11The Lord God then said:
Ezekiel, beat your fists together and stomp your feet in despair! Moan in sorrow, because the people of Israel have done disgusting things and now will be killed by enemy troops, or they will die from starvation and disease. 12Those who live far away will be struck with deadly diseases. Those who live nearby will be killed in war. And the ones who are left will starve to death. I will let loose my anger on them! 13These people used to offer incense to idols at altars built on hills and mountaintops and in the shade of large oak trees. But when they see dead bodies lying around those altars, they will know that I am the Lord. 14I will make their country a barren wasteland, from the Southern Desert to the town of Diblah in the north. Then they will know that I, the Lord, have done these things.
“Poetic justice” occurs when the judgment for a wrong action corresponds directly to the action itself (for example, those who live by the sword will die by the sword). In this passage, the poetic justice is that the very things with which God’s people were using to commit their abominable actions against the Lord – the idols, the pagan altars, the high places with their altars and sacred tree groves – become the target for his judgment. The high places and the altars will be demolished, the idols will be smashed, and the people worshipping the idols at those locations will end up being slain at those very locations (vv 1-7a, 11-14).

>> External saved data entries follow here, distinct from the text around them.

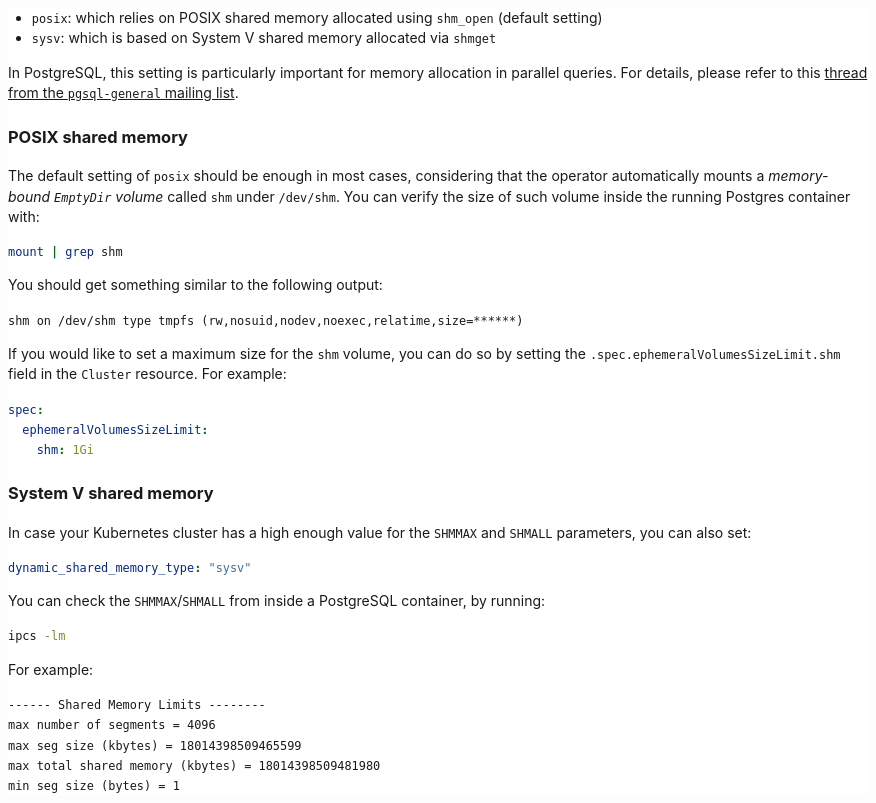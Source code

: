 - `posix`: which relies on POSIX shared memory allocated using `shm_open` (default setting)
- `sysv`: which is based on System V shared memory allocated via `shmget`

In PostgreSQL, this setting is particularly important for memory allocation in parallel queries.
For details, please refer to this
[thread from the `pgsql-general` mailing list](https://www.postgresql.org/message-id/CA%2BhUKGJOj7qzDLxeFPVvto8YEWop6FSQoTYPO9Z6Ee%3Di-nPS_Q%40mail.gmail.com).

### POSIX shared memory

The default setting of `posix` should be enough in most cases, considering that
the operator automatically mounts a *memory-bound `EmptyDir` volume* called `shm`
under `/dev/shm`. You can verify the size of such volume inside the running
Postgres container with:

```sh
mount | grep shm
```

You should get something similar to the following output:

```console
shm on /dev/shm type tmpfs (rw,nosuid,nodev,noexec,relatime,size=******)
```

If you would like to set a maximum size for the `shm` volume, you can do so by
setting the `.spec.ephemeralVolumesSizeLimit.shm` field in the `Cluster` resource.
For example:

```yaml
spec:
  ephemeralVolumesSizeLimit:
    shm: 1Gi
```

### System V shared memory

In case your Kubernetes cluster has a high enough value for the `SHMMAX`
and `SHMALL` parameters, you can also set:

```yaml
dynamic_shared_memory_type: "sysv"
```

You can check the `SHMMAX`/`SHMALL` from inside a PostgreSQL container, by running:

```sh
ipcs -lm
```

For example:

```console
------ Shared Memory Limits --------
max number of segments = 4096
max seg size (kbytes) = 18014398509465599
max total shared memory (kbytes) = 18014398509481980
min seg size (bytes) = 1
```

Messages like this are not easy to hear, because we like to think of God as one who loves us, not as one who punishes us for our sin. But we need to realize that God takes the first two commandments very seriously. We should not worship any other god but him and the use of idols in worship is strictly prohibited (Exod 20:3-5a). God jealously desires us to worship him alone, and not to settle for worshipping something that is so much less than he is. Although we may no longer be tempted to worship pagan gods and their physical idols, we always need to be careful about allowing our heart to be drawn away from the Lord and directed toward other things.
But judgment is never God’s final word. In the midst of the punishment, God will preserve a remnant (vv 7b-10), whose hearts will remember him, who will be ashamed of what they have done, and acknowledge him.
Lord, who alone is deserving of worship, keep my heart in full devotion and allegiance to you. Show to me anything that draws my allegiance away from you, and give me a sense of how you deserve my undivided worship. Amen.